■ PROBLEM DETAILS
Pick each line containing "como" out of the records.

■ DATA EXTRACTS
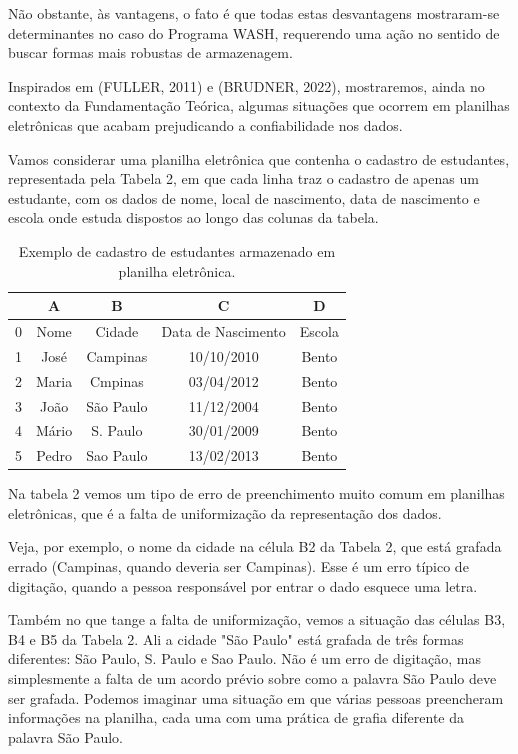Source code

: Não obstante, às vantagens, o fato é que todas estas desvantagens mostraram-se determinantes no caso do Programa WASH, requerendo uma ação no sentido de buscar formas mais robustas de armazenagem.

Inspirados em (FULLER, 2011) e (BRUDNER, 2022), mostraremos, ainda no contexto da Fundamentação Teórica, algumas situações que ocorrem em planilhas eletrônicas que acabam prejudicando a confiabilidade nos dados.

Vamos considerar uma planilha  eletrônica que contenha o cadastro de estudantes, representada pela Tabela 2, em que cada linha traz o cadastro de apenas um estudante, com os dados de nome, local de nascimento, data de nascimento e escola onde estuda dispostos ao longo das colunas da tabela.





\begin{table}[htb]
\tiny
\caption{\label{758a32773d4ba814d5f99f08d8bfeb87ec1bf491}Exemplo de cadastro de estudantes armazenado em planilha eletrônica.}

\centering
\begin{tabular}{|c|c|c|c|c|}
\hline
  &  A  &  B  &  C  &  D  \\
\hline
0 & Nome  &  Cidade  &  Data de Nascimento  &  Escola \\
1 & José  &  Campinas  &  10/10/2010  &  Bento \\
2 & Maria  &  Cmpinas  &  03/04/2012  &  Bento \\
3 & João  &  São Paulo  &  11/12/2004  &  Bento \\
4 & Mário  &  S. Paulo  &  30/01/2009  &  Bento \\
5 & Pedro  &  Sao Paulo  &  13/02/2013  &  Bento \\
\hline
\end{tabular}
\end{table}


Na tabela 2 vemos um tipo de erro de preenchimento muito comum em planilhas eletrônicas, que é a falta de uniformização da representação dos dados.

Veja, por exemplo, o nome da cidade na célula B2 da Tabela 2, que está grafada errado (Campinas, quando deveria ser Campinas). Esse é um erro típico de digitação, quando a pessoa responsável por entrar o dado esquece uma letra.

Também no que tange a falta de uniformização, vemos a situação das células B3, B4 e B5 da Tabela 2. Ali a cidade "São Paulo" está grafada de três formas diferentes: São Paulo, S. Paulo e Sao Paulo. Não é um erro de digitação, mas simplesmente a falta de um acordo prévio sobre como a palavra São Paulo deve ser grafada. Podemos imaginar uma situação em que várias pessoas preencheram informações na planilha, cada uma com uma prática de grafia diferente da palavra São Paulo.

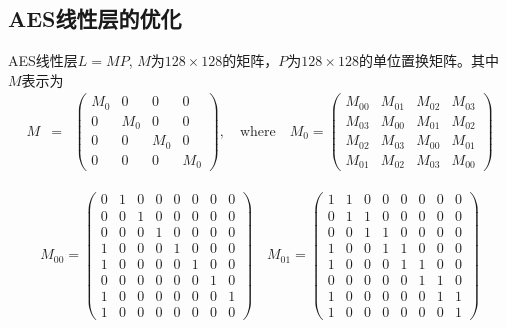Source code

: \documentclass[11pt,a4paper]{article}
\begin{document}
\subsection{AES线性层的优化}

AES线性层$L=MP$, $M$为$128 \times 128$的矩阵，$P$为$128 \times 128$的单位置换矩阵。其中$M$表示为 
\begin{eqnarray*}
  M &=& \left(
  \begin{array}{cccc}
    M_0 & 0 & 0 & 0 \\
    0 & M_0 & 0 & 0 \\
    0 & 0 & M_0 & 0 \\
    0 & 0 & 0 & M_0
  \end{array}
  \right), \quad \text{where} \quad
  M_0 = \left(
  \begin{array}{cccc}
    M_{00} & M_{01} & M_{02} & M_{03} \\
    M_{03} & M_{00} & M_{01} & M_{02} \\
    M_{02} & M_{03} & M_{00} & M_{01} \\
    M_{01} & M_{02} & M_{03} & M_{00}
  \end{array}
  \right)
  \end{eqnarray*}

\begin{eqnarray*}
  M_{00} = \left(\begin{array}{rrrrrrrr}
    0 & 1 & 0 & 0 & 0 & 0 & 0 & 0 \\
    0 & 0 & 1 & 0 & 0 & 0 & 0 & 0 \\
    0 & 0 & 0 & 1 & 0 & 0 & 0 & 0 \\
    1 & 0 & 0 & 0 & 1 & 0 & 0 & 0 \\
    1 & 0 & 0 & 0 & 0 & 1 & 0 & 0 \\
    0 & 0 & 0 & 0 & 0 & 0 & 1 & 0 \\
    1 & 0 & 0 & 0 & 0 & 0 & 0 & 1 \\
    1 & 0 & 0 & 0 & 0 & 0 & 0 & 0
    \end{array}\right)\quad
  M_{01} = \left(\begin{array}{rrrrrrrr}
    1 & 1 & 0 & 0 & 0 & 0 & 0 & 0 \\
    0 & 1 & 1 & 0 & 0 & 0 & 0 & 0 \\
    0 & 0 & 1 & 1 & 0 & 0 & 0 & 0 \\
    1 & 0 & 0 & 1 & 1 & 0 & 0 & 0 \\
    1 & 0 & 0 & 0 & 1 & 1 & 0 & 0 \\
    0 & 0 & 0 & 0 & 0 & 1 & 1 & 0 \\
    1 & 0 & 0 & 0 & 0 & 0 & 1 & 1 \\
    1 & 0 & 0 & 0 & 0 & 0 & 0 & 1
    \end{array}\right)
\end{eqnarray*}
\end{document}
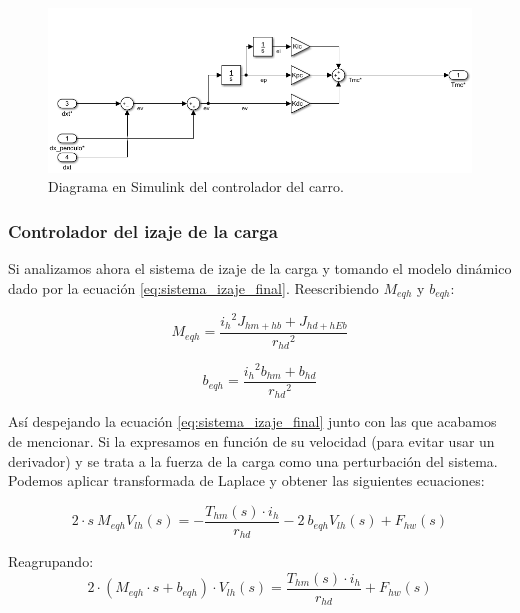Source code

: \documentclass[11pt]{article}
\begin{document}
\begin{figure}[h!]
	\centering
	\includegraphics[width=1\textwidth]{images/imagen_12_controlador_carro.png}
	\caption{Diagrama en Simulink del controlador del carro.}
	\label{fig:controlador_carro_simulink}
\end{figure}


\subsubsection{Controlador del izaje de la carga}

Si analizamos ahora el sistema de izaje de la carga y tomando el modelo dinámico dado por la ecuación \ref{eq:sistema_izaje_final}. Reescribiendo $M_{eqh}$ y $b_{eqh}$:

\begin{equation}
	\label{eq:sistema_izaje_masa_equivalente}
	M_{eqh} = \frac{{i_{h}}^{2}J_{hm+hb}+J_{hd+hEb}}{{r_{hd}}^{2}}
\end{equation}

\begin{equation}
	\label{eq:sistema_izaje_friccion_equivalente}
	b_{eqh} = \frac{{i_{h}}^{2}b_{hm}+b_{hd}}{{r_{hd}}^{2}}
\end{equation}

Así despejando la ecuación \ref{eq:sistema_izaje_final} junto con las que acabamos de mencionar. Si la expresamos en función de su velocidad (para evitar usar un derivador) y se trata a la fuerza de la carga como una perturbación del sistema. Podemos aplicar transformada de Laplace y obtener las siguientes ecuaciones:

\begin{equation}
	\label{eq:sistema_izaje_simplificado_laplace}
	2\cdot s\ M_{eqh} V_{lh}(s)=-\frac{ T_{hm}(s)\cdot i_{h}}{r_{hd}}-2\ b_{eqh} V_{lh}(s)+F_{hw}(s)
\end{equation}

Reagrupando:
\begin{equation}
	\label{eq:sistema_izaje_simplificado_laplace_reordenado}
	2\cdot \left ( M_{eqh}\cdot s+b_{eqh} \right )\cdot V_{lh}(s) = \frac{T_{hm}(s)\cdot i_{h}}{r_{hd}}+ F_{hw}(s)
\end{equation}
\end{document}
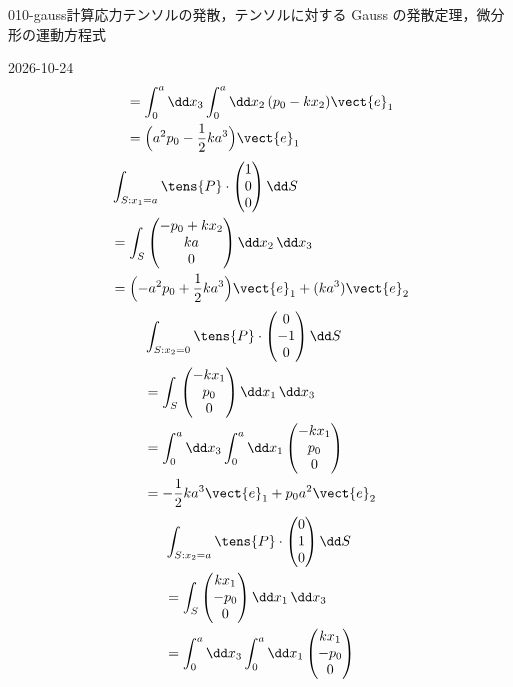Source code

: \documentclass[uplatex,dvipdfmx,a4paper,11pt]{jsarticle}
\begin{document}
\begin{mondai}{010-gauss}{計算}{応力テンソルの発散，テンソルに対する Gauss の発散定理，微分形の運動方程式}
\begin{kotaeutsushi}{2026-10-24}
\begin{align*}
&=\int_{0}^{a}\dd x_{3}\int_{0}^{a}\dd x_{2}\,(p_{0}-kx_{2})\vect{e}_{1}\\
&=\Bigl(a^{2}p_{0}-\frac{1}{2}ka^{3}\Bigr)\vect{e}_{1}
\end{align*}
\begin{align*}
&\int_{S:x_{1}=a}\tens{P}\cdot\begin{pmatrix}1\\0\\0\end{pmatrix}\dd S\\
&=\int_{S}\begin{pmatrix}-p_{0}+kx_{2}\\ka\\0\end{pmatrix}\dd x_{2}\,\dd x_{3}\\
&=\Bigl(-a^{2}p_{0}+\frac{1}{2}ka^{3}\Bigr)\vect{e}_{1}+(ka^{3})\vect{e}_{2}
\end{align*}
\begin{align*}
&\int_{S:x_{2}=0}\tens{P}\cdot\begin{pmatrix}0\\-1\\0\end{pmatrix}\dd S\\
&=\int_{S}\begin{pmatrix}-kx_{1}\\p_{0}\\0\end{pmatrix}\dd x_{1}\,\dd x_{3}\\
&=\int_{0}^{a}\dd x_{3}\int_{0}^{a}\dd x_{1}\begin{pmatrix}-kx_{1}\\p_{0}\\0\end{pmatrix}\\
&=-\frac{1}{2}ka^{3}\vect{e}_{1}+p_{0}a^{2}\vect{e}_{2}
\end{align*}
\begin{align*}
&\int_{S:x_{2}=a}\tens{P}\cdot\begin{pmatrix}0\\1\\0\end{pmatrix}\dd S\\
&=\int_{S}\begin{pmatrix}kx_{1}\\-p_{0}\\0\end{pmatrix}\dd x_{1}\,\dd x_{3}\\
&=\int_{0}^{a}\dd x_{3}\int_{0}^{a}\dd x_{1}\begin{pmatrix}kx_{1}\\-p_{0}\\0\end{pmatrix}\\

\end{align*}
\end{kotaeutsushi}
\end{mondai}
\end{document}
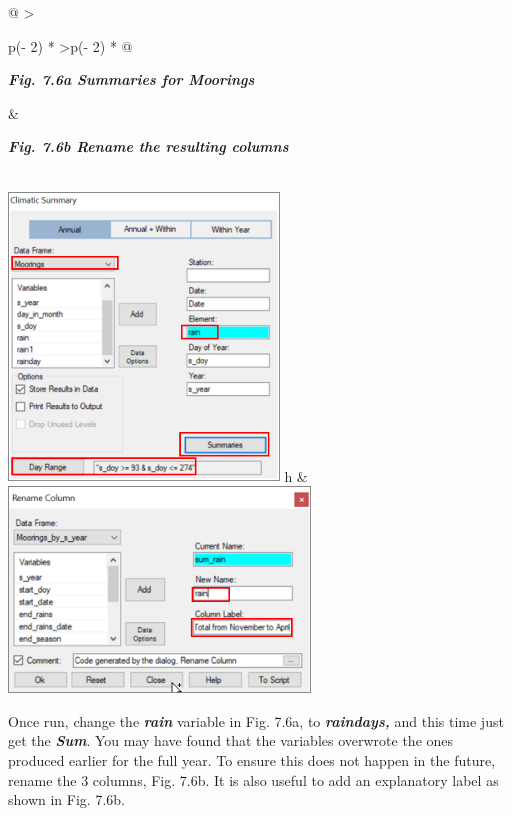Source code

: \documentclass[
  letterpaper,
  DIV=11,
  numbers=noendperiod]{scrreprt}
\begin{document}
\begin{longtable}[]{@{}
  >{\raggedright\arraybackslash}p{(\columnwidth - 2\tabcolsep) * }
  >{\raggedleft\arraybackslash}p{(\columnwidth - 2\tabcolsep) * }@{}}
\toprule\noalign{}
\begin{minipage}[b]{\linewidth}\raggedright
\textbf{\emph{Fig. 7.6a Summaries for Moorings}}
\end{minipage} & \begin{minipage}[b]{\linewidth}\raggedleft
\textbf{\emph{Fig. 7.6b Rename the resulting columns}}
\end{minipage} \\
\midrule\noalign{}
\endhead
\bottomrule\noalign{}
\endlastfoot
\includegraphics[width=2.83063in,height=3.03142in]{figures/Fig7.6a.png}
h &
\includegraphics[width=3.15657in,height=\textheight]{figures/Fig7.6b.png} \\
\end{longtable}

Once run, change the \textbf{\emph{rain}} variable in Fig. 7.6a, to
\textbf{\emph{raindays,}} and this time just get the
\textbf{\emph{Sum}}. You may have found that the variables overwrote the
ones produced earlier for the full year. To ensure this does not happen
in the future, rename the 3 columns, Fig. 7.6b. It is also useful to add
an explanatory label as shown in Fig. 7.6b.
\end{document}
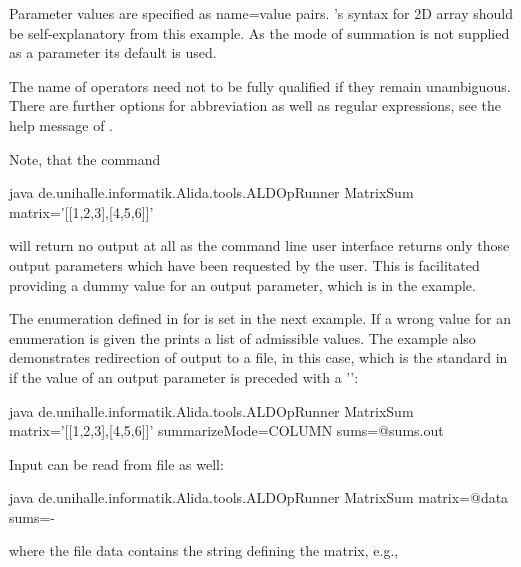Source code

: Parameter values are specified as name=value pairs.
\alida's syntax for 2D array should be self-explanatory  from this example.
As the mode of summation is not supplied as a parameter its default is used.

The name of operators need not to be fully qualified if  they remain
unambiguous.
There are further options for abbreviation as well as regular expressions, see the help message of
.

Note, that the command
\begin{code}
java de.unihalle.informatik.Alida.tools.ALDOpRunner MatrixSum matrix='[[1,2,3],[4,5,6]]' 
\end{code}
will return no output at all as the command line user interface returns only  those output parameters which have been requested by the user.
This is facilitated providing a dummy value for an output parameter, which is
\icode{-} in the example.

The enumeration defined in  
for  
is set in the next example.
If a wrong value for an enumeration is given the 
prints a list of admissible values.
The example also demonstrates redirection of output
to a file,  in this case, which is the standard in \alida if the
value of an output parameter is preceded with a '':\\[0.25cm]
\begin{code}
java de.unihalle.informatik.Alida.tools.ALDOpRunner MatrixSum matrix='[[1,2,3],[4,5,6]]' 
	summarizeMode=COLUMN sums=@sums.out
\end{code}

Input can be read from file as well:
\begin{code}
java de.unihalle.informatik.Alida.tools.ALDOpRunner MatrixSum matrix=@data sums=-
\end{code}

where the file data contains the string defining the matrix, e.g.,
\icode{[[1,2,3],[4,5,6]]}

■ WRITTEN SOLUTION
Também no que tange a falta de uniformização, vemos a situação das células B3, B4 e B5 da Tabela 2. Ali a cidade "São Paulo" está grafada de três formas diferentes: São Paulo, S. Paulo e Sao Paulo. Não é um erro de digitação, mas simplesmente a falta de um acordo prévio sobre como a palavra São Paulo deve ser grafada. Podemos imaginar uma situação em que várias pessoas preencheram informações na planilha, cada uma com uma prática de grafia diferente da palavra São Paulo.
Así despejando la ecuación \ref{eq:sistema_izaje_final} junto con las que acabamos de mencionar. Si la expresamos en función de su velocidad (para evitar usar un derivador) y se trata a la fuerza de la carga como una perturbación del sistema. Podemos aplicar transformada de Laplace y obtener las siguientes ecuaciones:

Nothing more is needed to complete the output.